Questo è un tema – trasparenza delle testate – su cui lavorare. Il resto, come purtroppo la presidente della Camera scoprirà, è assai complesso. Il blocco delle leggi Sopa e Pipa in America, e il fallimento delle velleità Onu di «regolare il web» lo dimostrano. È ovvio che minacce di morte, ricatti, violenza negli slogan vadano messi al bando dalla rete, ma se ci provate in concreto vedrete che non è semplice come mettere il lucchetto al garage. Ieri due dirigenti del centrodestra, Maurizio Gasparri e Antonio Palmieri, hanno preso sul tema posizioni opposte, Gasparri d’accordo con la Boldrini – che pure è stata eletta con la sinistra -, Palmieri contro.
Perché non si tratta più di dialettica Destra-Sinistra come ai tempi dell’Illuminismo, ma di valutazione sulla natura delle Rete. A Gasparri Palmieri spiega che la Rete non «risiede» in Italia, in America o in nessun luogo, regolarla non è semplice. Perfino i cinesi, che hanno un sistema di censura sofisticato e costosissimo, non riescono a fermare i dissidenti, figuriamoci noi in democrazia con gli invasati.
La presidente della Camera, del resto, denuncia anche i paparazzi che inseguono sua figlia 19enne mentre corre in motorino mettendola a rischio, o i miserabili che cercano di fotografare suo fratello, autistico. Anche gli old media, purtroppo e non solo il web, pullulano di guai, arroganze, materialismi da quattro soldi.
La tecnologia è, e resterà, più veloce del diritto. Le leggi sull’agricoltura e la sua proprietà ebbero millenni per regolare un settore che mutava pochissimo di generazione in generazione. L’industria classica ebbe un secolo, dallo sfruttamento dei bambini al welfare state, per trovare l’intesa con la legge. I primi giornalisti in Germania, dopo Gutenberg, vennero scuoiati vivi, e la loro carcassa impagliata e mostrata nelle fiere a monito contro l’informazione. Ci vollero secoli per una regola democratica ma alla fine arrivò.
Il web, che richiedeva prima un computer da tavolo, poi da borsa e oggi arriva in tasca con i cellulari, muta ogni sei mesi, i social media che scandiscono la nostra vita erano sconosciuti solo dieci anni fa. Oggi l’esercito israeliano e Hamas si insultano a vicenda su Twitter, portando l’odio in tasca a ciascuno di noi. Altro che Paradiso online!
Non è però il web a rendere feroci i siti, è la ferocia che c’è in giro ad animali. A Torino hanno inneggiato in corteo allo sparatore di Roma, come usava con le Br negli Anni 70 e allora il web non c’era.

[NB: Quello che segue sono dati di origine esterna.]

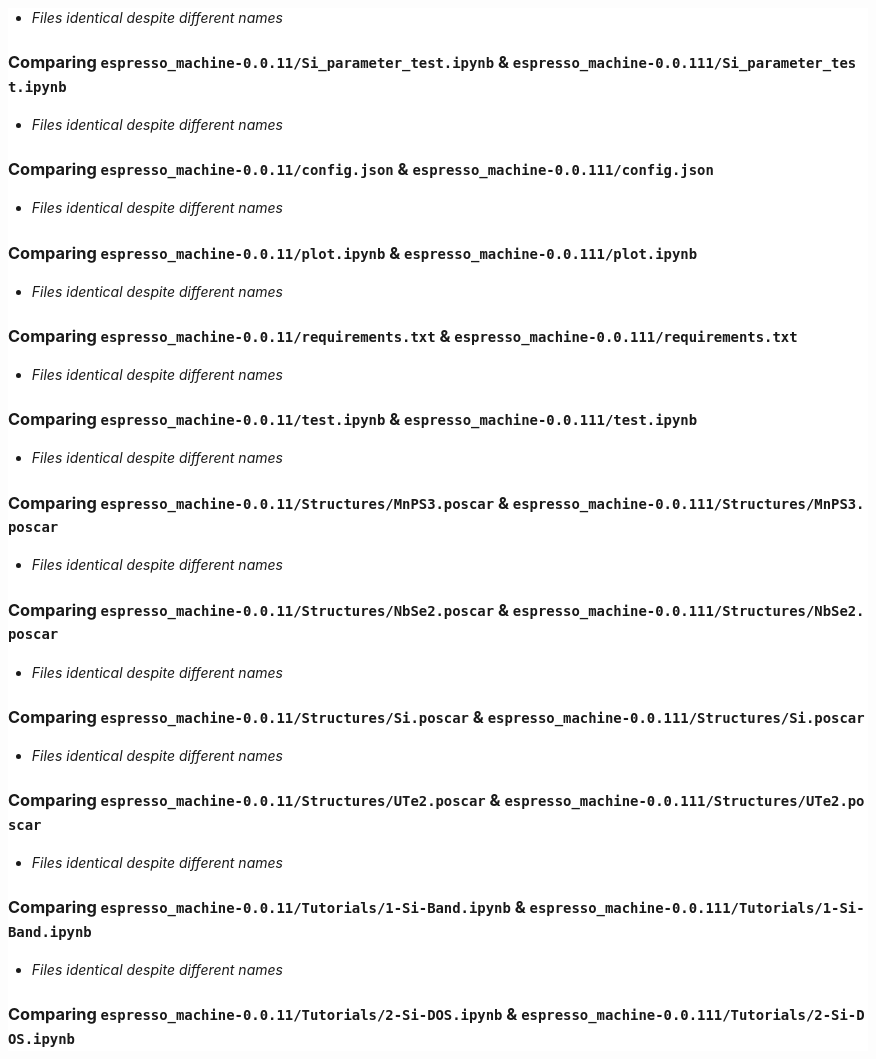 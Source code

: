  * *Files identical despite different names*

### Comparing `espresso_machine-0.0.11/Si_parameter_test.ipynb` & `espresso_machine-0.0.111/Si_parameter_test.ipynb`

 * *Files identical despite different names*

### Comparing `espresso_machine-0.0.11/config.json` & `espresso_machine-0.0.111/config.json`

 * *Files identical despite different names*

### Comparing `espresso_machine-0.0.11/plot.ipynb` & `espresso_machine-0.0.111/plot.ipynb`

 * *Files identical despite different names*

### Comparing `espresso_machine-0.0.11/requirements.txt` & `espresso_machine-0.0.111/requirements.txt`

 * *Files identical despite different names*

### Comparing `espresso_machine-0.0.11/test.ipynb` & `espresso_machine-0.0.111/test.ipynb`

 * *Files identical despite different names*

### Comparing `espresso_machine-0.0.11/Structures/MnPS3.poscar` & `espresso_machine-0.0.111/Structures/MnPS3.poscar`

 * *Files identical despite different names*

### Comparing `espresso_machine-0.0.11/Structures/NbSe2.poscar` & `espresso_machine-0.0.111/Structures/NbSe2.poscar`

 * *Files identical despite different names*

### Comparing `espresso_machine-0.0.11/Structures/Si.poscar` & `espresso_machine-0.0.111/Structures/Si.poscar`

 * *Files identical despite different names*

### Comparing `espresso_machine-0.0.11/Structures/UTe2.poscar` & `espresso_machine-0.0.111/Structures/UTe2.poscar`

 * *Files identical despite different names*

### Comparing `espresso_machine-0.0.11/Tutorials/1-Si-Band.ipynb` & `espresso_machine-0.0.111/Tutorials/1-Si-Band.ipynb`

 * *Files identical despite different names*

### Comparing `espresso_machine-0.0.11/Tutorials/2-Si-DOS.ipynb` & `espresso_machine-0.0.111/Tutorials/2-Si-DOS.ipynb`

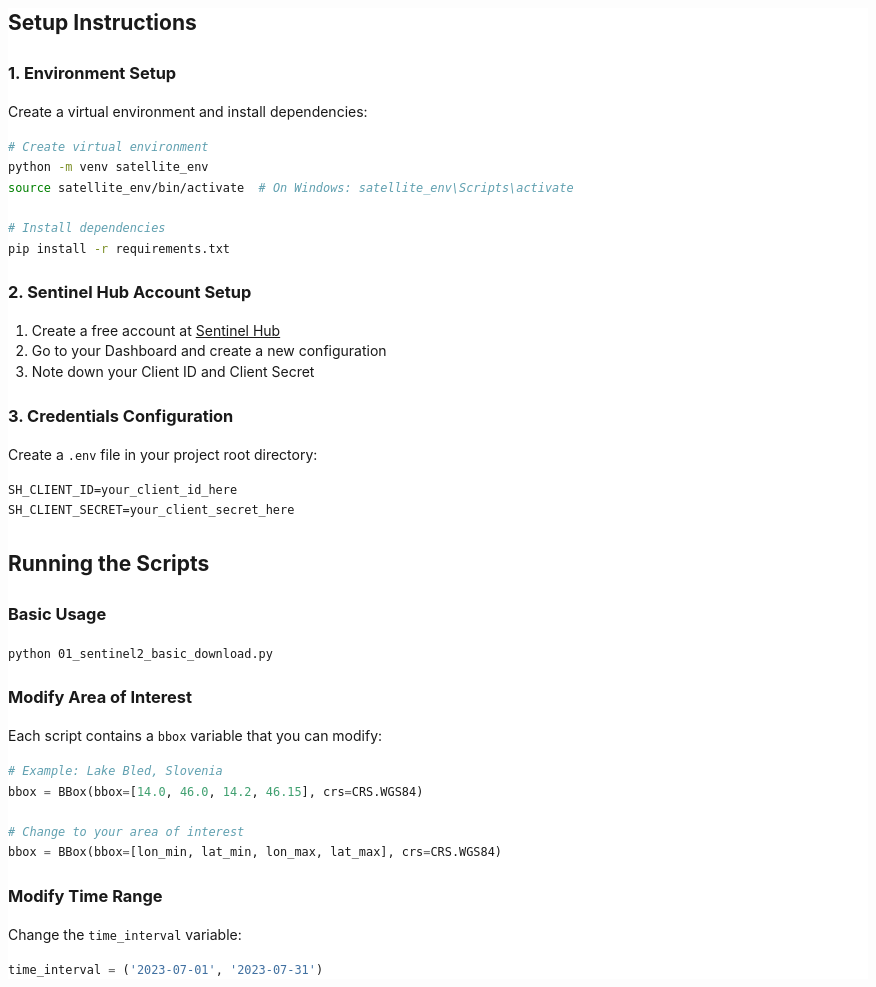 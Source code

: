 ## Setup Instructions

### 1. Environment Setup

Create a virtual environment and install dependencies:

```bash
# Create virtual environment
python -m venv satellite_env
source satellite_env/bin/activate  # On Windows: satellite_env\Scripts\activate

# Install dependencies
pip install -r requirements.txt

```

### 2. Sentinel Hub Account Setup

1. Create a free account at [Sentinel Hub](https://apps.sentinel-hub.com/)
2. Go to your Dashboard and create a new configuration
3. Note down your Client ID and Client Secret

### 3. Credentials Configuration

Create a `.env` file in your project root directory:

```env
SH_CLIENT_ID=your_client_id_here
SH_CLIENT_SECRET=your_client_secret_here
```


## Running the Scripts

### Basic Usage
```bash
python 01_sentinel2_basic_download.py
```

### Modify Area of Interest
Each script contains a `bbox` variable that you can modify:
```python
# Example: Lake Bled, Slovenia
bbox = BBox(bbox=[14.0, 46.0, 14.2, 46.15], crs=CRS.WGS84)

# Change to your area of interest
bbox = BBox(bbox=[lon_min, lat_min, lon_max, lat_max], crs=CRS.WGS84)
```

### Modify Time Range
Change the `time_interval` variable:
```python
time_interval = ('2023-07-01', '2023-07-31')
```
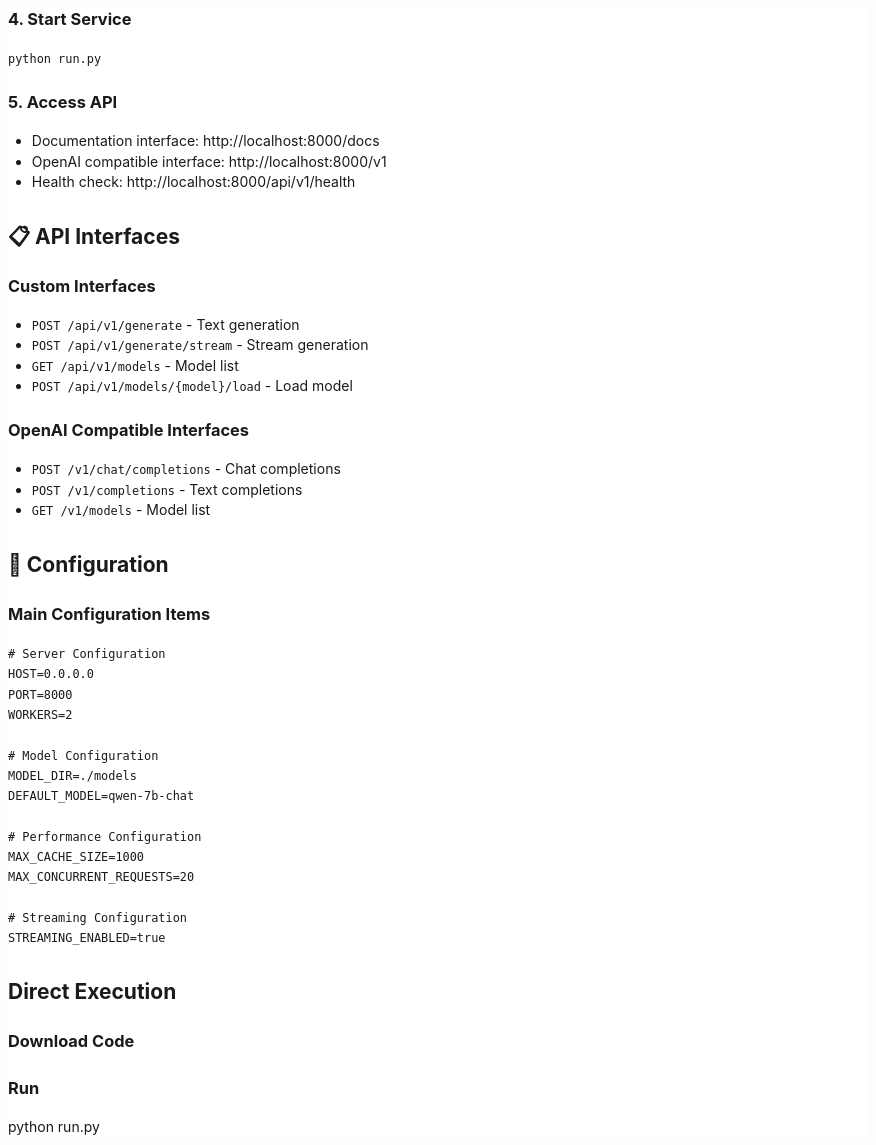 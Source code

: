 ### 4. Start Service
```bash
python run.py
```

### 5. Access API
- Documentation interface: http://localhost:8000/docs
- OpenAI compatible interface: http://localhost:8000/v1
- Health check: http://localhost:8000/api/v1/health

## 📋 API Interfaces

### Custom Interfaces
- `POST /api/v1/generate` - Text generation
- `POST /api/v1/generate/stream` - Stream generation
- `GET /api/v1/models` - Model list
- `POST /api/v1/models/{model}/load` - Load model

### OpenAI Compatible Interfaces
- `POST /v1/chat/completions` - Chat completions
- `POST /v1/completions` - Text completions
- `GET /v1/models` - Model list

## 🔧 Configuration

### Main Configuration Items
```env
# Server Configuration
HOST=0.0.0.0
PORT=8000
WORKERS=2

# Model Configuration
MODEL_DIR=./models
DEFAULT_MODEL=qwen-7b-chat

# Performance Configuration
MAX_CACHE_SIZE=1000
MAX_CONCURRENT_REQUESTS=20

# Streaming Configuration
STREAMING_ENABLED=true
```
## Direct Execution
### Download Code
### Run
python run.py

Una legge non fermerà il populismo violento, anche se, certo, chi minaccia online va punito: e fa male, molto, Beppe Grillo a illudersi di guidare la tigre della rete afferrandola per la coda e fingendo di credere che la Boldrini chieda censure. L’ex attore e oggi capo del M5S, che distruggeva un tempo i computer sul palcoscenico, si accorgerà presto che, scatenato, l’Apprendista Stregone non si riesce più a fermare.
Le leggi ci sono e si possono, lentamente, migliorare. Ma alla lunga la battaglia tra Tolleranza e Intolleranza, Equilibrio e Violenza, Ragione e Ricatto online la si vince su valori, argomenti, chiarezza, ideali. Il web non è arma del Male o Scudo del Bene: è il campo di battaglia tra Bene e Male, tra democrazia e populismo irrazionale. La repressione serve in casi estremi ma giorno dopo giorno ci serve una paziente opera di persuasione. Con l’umile consapevolezza che tanti lavoreranno contro e che, a guardare il web di oggi, non ci appare affatto un vincitore certo. Per vincere contro grassatori, razzisti, violenti online una legge non basta, servono intelligenza, forza d’animo e amore per la rete e la giustizia.